C. B. (Doc) Pennington, a dentist by training but an entrepreneur by nature, once had a hunch that there was something worth drilling for in the land outside Baton Rouge.

He bought a couple thousand acres, leased mineral rights to some of his neighbors' property, and then turned around and leased the rights to oil companies.

Nowadays Doc Pennington is said to be a billionaire who spends most of his time figuring out whom to give his money to. ''Doc,'' one of the citizenry asked him one day, ''I know you're rich. But how can you prove to me you're an honest-to-goodness billionaire?''

Mr. Pennington reached into his pocket and pulled out a check from one of the major oil companies active in the Tuscaloosa Trend. ''It wasn't in an envelope or anything,'' his questioner relates. ''It was just loose in his pocket. And it said, '$1,788,000. August. Gas only.' ''

Doc Pennington's story could be retold with varying degrees of fiction or fortune by using the names of dozens of other area residents.

The source of this rich lode of social and economic history is the Tuscaloosa Trend, a belt of mostly natural gas - but also some oil - 30 miles wide and 200 miles long, running across Louisiana. The strip is part of a geologic formation that outcrops near Tuscaloosa, Ala.; hence the name.

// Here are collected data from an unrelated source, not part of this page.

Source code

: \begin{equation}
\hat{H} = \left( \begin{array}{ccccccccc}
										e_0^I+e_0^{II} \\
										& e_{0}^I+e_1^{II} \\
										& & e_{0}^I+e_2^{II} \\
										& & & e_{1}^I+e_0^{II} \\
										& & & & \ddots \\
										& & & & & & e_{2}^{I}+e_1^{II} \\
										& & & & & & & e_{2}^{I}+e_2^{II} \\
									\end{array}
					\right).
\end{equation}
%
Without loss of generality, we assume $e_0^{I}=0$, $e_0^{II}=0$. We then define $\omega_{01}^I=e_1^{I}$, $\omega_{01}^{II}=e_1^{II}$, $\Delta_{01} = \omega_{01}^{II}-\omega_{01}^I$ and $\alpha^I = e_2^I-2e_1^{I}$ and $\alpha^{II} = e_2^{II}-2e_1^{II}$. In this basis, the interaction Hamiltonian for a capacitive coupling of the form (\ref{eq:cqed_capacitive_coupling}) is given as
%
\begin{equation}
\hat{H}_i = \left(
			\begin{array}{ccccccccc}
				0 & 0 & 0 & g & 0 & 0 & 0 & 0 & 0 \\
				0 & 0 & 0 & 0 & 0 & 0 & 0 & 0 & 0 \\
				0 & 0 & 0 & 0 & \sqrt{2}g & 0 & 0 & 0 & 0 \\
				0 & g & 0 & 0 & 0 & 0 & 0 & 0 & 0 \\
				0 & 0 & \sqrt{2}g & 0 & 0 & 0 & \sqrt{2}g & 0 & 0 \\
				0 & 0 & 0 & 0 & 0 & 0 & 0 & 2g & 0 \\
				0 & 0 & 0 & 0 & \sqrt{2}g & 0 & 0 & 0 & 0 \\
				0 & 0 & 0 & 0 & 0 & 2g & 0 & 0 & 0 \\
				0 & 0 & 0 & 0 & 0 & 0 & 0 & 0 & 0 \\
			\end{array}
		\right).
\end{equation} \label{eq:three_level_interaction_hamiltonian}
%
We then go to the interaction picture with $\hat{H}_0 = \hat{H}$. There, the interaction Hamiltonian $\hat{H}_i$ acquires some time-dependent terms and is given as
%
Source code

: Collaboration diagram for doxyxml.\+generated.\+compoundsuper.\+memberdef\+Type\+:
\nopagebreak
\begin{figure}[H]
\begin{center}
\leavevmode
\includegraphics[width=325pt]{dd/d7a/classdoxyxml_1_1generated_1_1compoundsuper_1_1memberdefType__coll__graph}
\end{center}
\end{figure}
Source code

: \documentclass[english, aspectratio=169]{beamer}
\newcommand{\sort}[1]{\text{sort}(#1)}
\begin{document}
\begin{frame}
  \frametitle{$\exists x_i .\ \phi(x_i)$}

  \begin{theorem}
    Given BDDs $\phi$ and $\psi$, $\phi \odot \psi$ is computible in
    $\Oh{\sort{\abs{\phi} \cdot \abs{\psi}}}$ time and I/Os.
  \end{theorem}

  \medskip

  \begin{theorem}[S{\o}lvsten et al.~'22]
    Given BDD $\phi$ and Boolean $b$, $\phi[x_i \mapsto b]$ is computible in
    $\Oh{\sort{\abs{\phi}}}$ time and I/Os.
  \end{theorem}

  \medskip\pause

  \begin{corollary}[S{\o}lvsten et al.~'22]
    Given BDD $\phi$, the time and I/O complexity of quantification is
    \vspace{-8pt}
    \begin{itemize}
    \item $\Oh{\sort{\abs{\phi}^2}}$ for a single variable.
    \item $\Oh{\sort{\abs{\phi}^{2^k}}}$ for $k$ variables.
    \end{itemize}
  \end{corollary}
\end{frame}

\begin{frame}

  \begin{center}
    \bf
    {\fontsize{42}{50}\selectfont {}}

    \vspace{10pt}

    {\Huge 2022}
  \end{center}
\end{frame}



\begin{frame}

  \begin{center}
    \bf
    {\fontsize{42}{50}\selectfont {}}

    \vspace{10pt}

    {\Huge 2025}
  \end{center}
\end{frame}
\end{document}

Louisiana is the No. 2 gas producing state, behind Texas; both produce upward of 7 trillion cubic feet a year. The Tuscaloosa Trend is one of the major gas finds in the United States in recent years, and the one that has meant the most to Baton Rouge.

The ''trend,'' as it's known locally, is at once a ''commercial for deregulation'' and a ''textbook lesson in the law of supply and demand,'' local officials will tell you.

The gas here is ''deep gas'' - 15,000 feet or more, and thus not subject to federal price controls. The high pressures and temperatures of deep gas make it exceptionally difficult, and expensive, to drill for. But in a free marketplace it sells for a price that justifies the high production costs.

That's why it is called a ''commercial for deregulation.'' Local industry officials contend it reflects what energy exploration would be like in the country without cumbersome government rules.

But there's a cloud over the silver lining here. In today's energy market, marked by oversupply on one hand and sluggish demand on the other, the gas that was recently fetching $8 or $9 per thousand cubic feet is now bringing only $5. Since wells in the trend can typically cost up to $20 million to drill, the major operators are going to be looking pretty hard at the numbers before doing any new drilling.

And that's why the Tuscaloosa Trend illustrates the law of supply and demand.

It's not over yet. After several years of intense exploration, the trend is a ''mature'' province; the easy pickings have been found. But when energy demand perks up along with the rest of the economy, the impetus will again be there for new exploration.

Chevron and Amoco have dominated activity in the trend. Chevron pioneered the exploration here in 1975, in the False River field north of Baton Rouge; a well called the Alma Plantation No. 1 - 19,800 feet deep - produced 20 million cubic feet of gas per day. Then Amoco Production Company moved in, leasing land that has been even more productive than Chevron's. An estimated 2.5 trillion cubic feet has been discovered so far, and some 250 wells have been drilled.

The Tuscaloosa Trend has been one of the few places in recent memory where ''just plain folks'' got rich - thereby allowing the trend to take its place in the American dream of energy wealth. This is partly because the active, central part of the formation lies under the property of many small landowners, unlike sites of many big energy finds out West. Reporters and television crews from here to Japan have besieged the locals with requests for interviews - usually granted in the beginning, but nowadays often declined as people learn firsthand that a little celebrity goes a long way.

''Everybody knows a cop on the beat, or a schoolteacher, who had bought a little piece of property outside of town as a retirement home for someday, and they leased their rights to Amoco or Chevron, and now they're making $15,000 a month,'' a young state employee observes.

A young stockbroker tells about farmers coming into his office ''all dressed up in their Sunday go-to-meeting clothes'' and handing him checks for $1 million or more. ''What should I do with this?'' they ask.